Input →
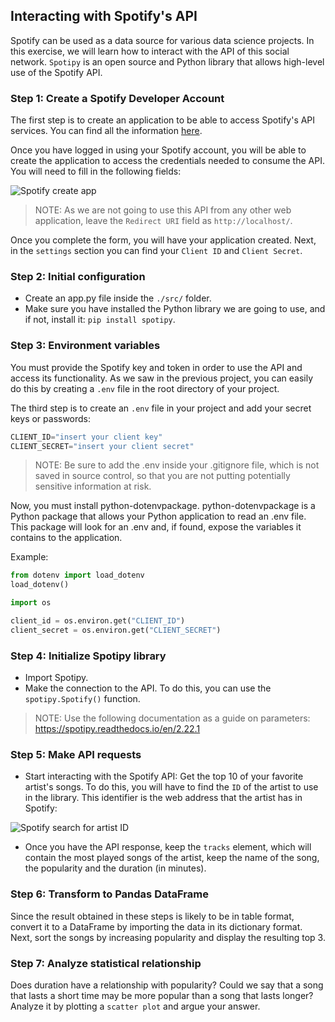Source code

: ## Interacting with Spotify's API

Spotify can be used as a data source for various data science projects. In this exercise, we will learn how to interact with the API of this social network. `Spotipy` is an open source and Python library that allows high-level use of the Spotify API.

### Step 1: Create a Spotify Developer Account
The first step is to create an application to be able to access Spotify's API services. You can find all the information [here](https://developer.spotify.com/documentation/web-api).

Once you have logged in using your Spotify account, you will be able to create the application to access the credentials needed to consume the API. You will need to fill in the following fields:

![Spotify create app](https://github.com/4GeeksAcademy/interacting-with-the-twitter-api-project-tutorial/blob/main/assets/spotify_1.PNG?raw=true)

> NOTE: As we are not going to use this API from any other web application, leave the `Redirect URI` field as `http://localhost/`.

Once you complete the form, you will have your application created. Next, in the `settings` section you can find your `Client ID` and `Client Secret`.

### Step 2: Initial configuration

- Create an app.py file inside the `./src/` folder.
- Make sure you have installed the Python library we are going to use, and if not, install it: `pip install spotipy`.

### Step 3: Environment variables

You must provide the Spotify key and token in order to use the API and access its functionality. As we saw in the previous project, you can easily do this by creating a `.env` file in the root directory of your project.

The third step is to create an `.env` file in your project and add your secret keys or passwords:

```py
CLIENT_ID="insert your client key"
CLIENT_SECRET="insert your client secret"
```

> NOTE: Be sure to add the .env inside your .gitignore file, which is not saved in source control, so that you are not putting potentially sensitive information at risk.

Now, you must install python-dotenvpackage. python-dotenvpackage is a Python package that allows your Python application to read an .env file. This package will look for an .env and, if found, expose the variables it contains to the application.

Example:

```py
from dotenv import load_dotenv
load_dotenv()

import os

client_id = os.environ.get("CLIENT_ID")
client_secret = os.environ.get("CLIENT_SECRET")
```

### Step 4: Initialize Spotipy library

- Import Spotipy.
- Make the connection to the API. To do this, you can use the `spotipy.Spotify()` function.

> NOTE: Use the following documentation as a guide on parameters: https://spotipy.readthedocs.io/en/2.22.1

### Step 5: Make API requests

- Start interacting with the Spotify API: Get the top 10 of your favorite artist's songs. To do this, you will have to find the `ID` of the artist to use in the library. This identifier is the web address that the artist has in Spotify:

![Spotify search for artist ID](https://github.com/4GeeksAcademy/interacting-with-the-twitter-api-project-tutorial/blob/main/assets/spotify_2.png?raw=true)

- Once you have the API response, keep the `tracks` element, which will contain the most played songs of the artist, keep the name of the song, the popularity and the duration (in minutes).

### Step 6: Transform to Pandas DataFrame

Since the result obtained in these steps is likely to be in table format, convert it to a DataFrame by importing the data in its dictionary format. Next, sort the songs by increasing popularity and display the resulting top 3.

### Step 7: Analyze statistical relationship

Does duration have a relationship with popularity? Could we say that a song that lasts a short time may be more popular than a song that lasts longer? Analyze it by plotting a `scatter plot` and argue your answer.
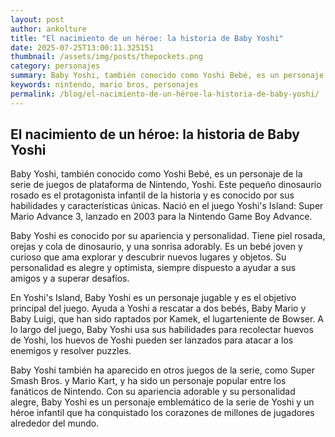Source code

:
```yaml
--- 
layout: post 
author: ankolture 
title: "El nacimiento de un héroe: la historia de Baby Yoshi"
date: 2025-07-25T13:00:11.325151 
thumbnail: /assets/img/posts/thepockets.png
category: personajes 
summary: Baby Yoshi, también conocido como Yoshi Bebé, es un personaje de la serie de juegos de plataforma de Nintendo, Yoshi. Este pequeño dinosaurio rosado e...
keywords: nintendo, mario bros, personajes 
permalink: /blog/el-nacimiento-de-un-héroe-la-historia-de-baby-yoshi/ 
--- 
```


## El nacimiento de un héroe: la historia de Baby Yoshi

Baby Yoshi, también conocido como Yoshi Bebé, es un personaje de la serie de juegos de plataforma de Nintendo, Yoshi. Este pequeño dinosaurio rosado es el protagonista infantil de la historia y es conocido por sus habilidades y características únicas. Nació en el juego Yoshi's Island: Super Mario Advance 3, lanzado en 2003 para la Nintendo Game Boy Advance.

Baby Yoshi es conocido por su apariencia y personalidad. Tiene piel rosada, orejas y cola de dinosaurio, y una sonrisa adorably. Es un bebé joven y curioso que ama explorar y descubrir nuevos lugares y objetos. Su personalidad es alegre y optimista, siempre dispuesto a ayudar a sus amigos y a superar desafíos.

En Yoshi's Island, Baby Yoshi es un personaje jugable y es el objetivo principal del juego. Ayuda a Yoshi a rescatar a dos bebés, Baby Mario y Baby Luigi, que han sido raptados por Kamek, el lugarteniente de Bowser. A lo largo del juego, Baby Yoshi usa sus habilidades para recolectar huevos de Yoshi, los huevos de Yoshi pueden ser lanzados para atacar a los enemigos y resolver puzzles.

Baby Yoshi también ha aparecido en otros juegos de la serie, como Super Smash Bros. y Mario Kart, y ha sido un personaje popular entre los fanáticos de Nintendo. Con su apariencia adorable y su personalidad alegre, Baby Yoshi es un personaje emblemático de la serie de Yoshi y un héroe infantil que ha conquistado los corazones de millones de jugadores alrededor del mundo.
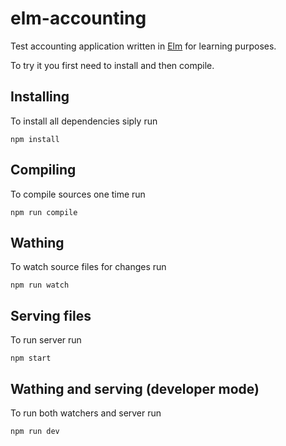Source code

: # elm-accounting

Test accounting application written in [Elm](http://elm-lang.org) for learning purposes.

To try it you first need to install and then compile.

## Installing

To install all dependencies siply run

```
npm install
```

## Compiling

To compile sources one time run

```
npm run compile
```

## Wathing

To watch source files for changes run

```
npm run watch
```

## Serving files

To run server run

```
npm start
```

## Wathing and serving (developer mode)

To run both watchers and server run

```
npm run dev
```

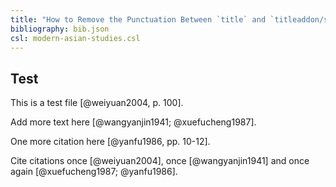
 ```yaml
---
title: "How to Remove the Punctuation Between `title` and `titleaddon/subtitle`?"
bibliography: bib.json
csl: modern-asian-studies.csl
---
```


## Test

This is a test file [@weiyuan2004, p. 100].

Add more text here [@wangyanjin1941; @xuefucheng1987].

One more citation here [@yanfu1986, pp. 10-12].

Cite citations once [@weiyuan2004], once [@wangyanjin1941] and once again [@xuefucheng1987; @yanfu1986].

Problem details → From the material above, copy exactly the lines between the line holding "- Make the connection" and the line holding "- Start interacting", inclusive, and only those.

Completed exercise →
- Make the connection to the API. To do this, you can use the `spotipy.Spotify()` function.

> NOTE: Use the following documentation as a guide on parameters: https://spotipy.readthedocs.io/en/2.22.1

### Step 5: Make API requests

- Start interacting with the Spotify API: Get the top 10 of your favorite artist's songs. To do this, you will have to find the `ID` of the artist to use in the library. This identifier is the web address that the artist has in Spotify:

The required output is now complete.